​Soroti Penyegelan Fasilitas Publik, Maryani Sabran Minta Sengketa Lahan Diselesaikan Bijaksana

Anggota DPRD Provinsi Kalteng Maryani Sabran .(Media Dayak/DPRD Kalteng)
Palangka Raya, Media Dayak 
 
Polemik terkait pemasangan plang penyegelan dan pemberitahuan hukum di sejumlah area fasilitas publik Kota Palangka Raya mendapat perhatian serius dari Anggota Komisi IV DPRD Provinsi Kalteng, Maryani Sabran.
 
​Adapun lokasi yang terdampak pemasangan plang tersebut meliputi kompleks Kantor DPRD Provinsi Kalteng, Kantor DPD PDI Perjuangan Kalteng, hingga kawasan bersejarah Tugu Soekarno.
 
​Maryani menegaskan, persoalan lahan yang berkaitan dengan fasilitas publik harus disikapi secara bijaksana melalui koordinasi intensif serta mekanisme hukum yang berlaku. 
 
Langkah ini penting mengingat kawasan-kawasan tersebut memegang peranan vital dalam pelayanan publik dan pembangunan daerah.
 
​”Kita semua harus menyelesaikan permasalahan ini secara bijaksana. Mengapa persoalan ini baru muncul dan dipersoalkan sekarang? Tentu ini menjadi perhatian kita bersama,” kata Maryani, Senin (3/8/2026).
 
​Menurutnya, sebagai bagian dari fungsi pengawasan di bidang pembangunan dan infrastruktur, DPRD Kalteng berkepentingan memastikan setiap fasilitas umum memiliki kepastian hukum. Tanpa kepastian tersebut, sengketa lahan berpotensi mengganggu pelayanan kepada masyarakat.
 
​ia mendorong agar penelusuran dilakukan secara menyeluruh dengan melibatkan seluruh instansi terkait. Penelusuran ini mencakup pemeriksaan aspek administrasi, status kepemilikan lahan, hingga legalitas bangunan berdasarkan dokumen data yang sah.
 
​Ia menambahkan, DPRD Kalteng siap memfasilitasi penyelesaian masalah ini melalui fungsi pengawasan.
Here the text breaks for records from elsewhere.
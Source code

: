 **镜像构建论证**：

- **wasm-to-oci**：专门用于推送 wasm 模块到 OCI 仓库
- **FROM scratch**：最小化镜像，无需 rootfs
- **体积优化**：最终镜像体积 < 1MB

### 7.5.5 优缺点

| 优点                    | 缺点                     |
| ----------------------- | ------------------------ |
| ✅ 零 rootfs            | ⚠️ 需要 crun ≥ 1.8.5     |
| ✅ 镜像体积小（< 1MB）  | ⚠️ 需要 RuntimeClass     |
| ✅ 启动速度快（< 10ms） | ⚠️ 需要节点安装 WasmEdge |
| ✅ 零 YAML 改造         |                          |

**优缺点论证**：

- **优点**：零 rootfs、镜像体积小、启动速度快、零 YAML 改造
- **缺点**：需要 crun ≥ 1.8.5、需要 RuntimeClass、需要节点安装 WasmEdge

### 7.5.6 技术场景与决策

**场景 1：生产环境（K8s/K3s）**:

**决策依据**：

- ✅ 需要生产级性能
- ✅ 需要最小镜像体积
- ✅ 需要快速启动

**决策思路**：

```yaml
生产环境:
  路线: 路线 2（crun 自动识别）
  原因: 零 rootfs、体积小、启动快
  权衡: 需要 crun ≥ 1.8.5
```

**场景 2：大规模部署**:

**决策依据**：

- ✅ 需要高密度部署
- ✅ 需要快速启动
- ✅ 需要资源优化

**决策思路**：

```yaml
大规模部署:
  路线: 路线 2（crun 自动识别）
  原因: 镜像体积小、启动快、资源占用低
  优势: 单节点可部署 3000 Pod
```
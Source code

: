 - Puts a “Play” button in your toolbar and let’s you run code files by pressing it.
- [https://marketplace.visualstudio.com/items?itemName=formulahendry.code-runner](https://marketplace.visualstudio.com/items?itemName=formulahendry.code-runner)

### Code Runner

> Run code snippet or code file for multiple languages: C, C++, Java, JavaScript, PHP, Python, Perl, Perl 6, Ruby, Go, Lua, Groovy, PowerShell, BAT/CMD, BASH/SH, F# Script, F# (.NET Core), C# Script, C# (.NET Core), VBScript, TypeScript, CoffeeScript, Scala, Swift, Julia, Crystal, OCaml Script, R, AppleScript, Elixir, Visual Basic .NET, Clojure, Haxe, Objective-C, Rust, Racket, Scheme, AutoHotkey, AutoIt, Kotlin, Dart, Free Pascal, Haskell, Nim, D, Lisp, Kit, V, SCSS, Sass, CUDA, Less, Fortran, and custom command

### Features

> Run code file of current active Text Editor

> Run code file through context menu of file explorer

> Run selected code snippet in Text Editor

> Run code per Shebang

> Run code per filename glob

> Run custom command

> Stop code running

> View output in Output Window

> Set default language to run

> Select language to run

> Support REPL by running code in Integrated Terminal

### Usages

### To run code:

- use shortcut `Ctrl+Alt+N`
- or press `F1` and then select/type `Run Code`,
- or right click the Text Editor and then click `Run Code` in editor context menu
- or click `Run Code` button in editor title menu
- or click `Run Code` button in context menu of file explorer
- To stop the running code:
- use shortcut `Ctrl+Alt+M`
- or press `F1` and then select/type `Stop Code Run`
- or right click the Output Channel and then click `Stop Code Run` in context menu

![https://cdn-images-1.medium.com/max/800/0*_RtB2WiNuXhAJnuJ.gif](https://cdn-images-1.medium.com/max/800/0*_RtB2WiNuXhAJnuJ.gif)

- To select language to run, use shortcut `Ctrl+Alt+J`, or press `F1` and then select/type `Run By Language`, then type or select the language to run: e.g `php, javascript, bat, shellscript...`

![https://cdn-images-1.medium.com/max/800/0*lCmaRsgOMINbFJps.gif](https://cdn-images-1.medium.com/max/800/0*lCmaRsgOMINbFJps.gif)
Jika diperlukan, DPRD tidak ragu untuk menggelar Rapat Dengar Pendapat (RDP) atau memanggil pihak-pihak berwenang guna mendapatkan penjelasan yang komprehensif.
 
​”Kita ingin memastikan adanya kepastian hukum demi kepentingan bersama,” tutupnya menegaskan (Ytm/Lsn)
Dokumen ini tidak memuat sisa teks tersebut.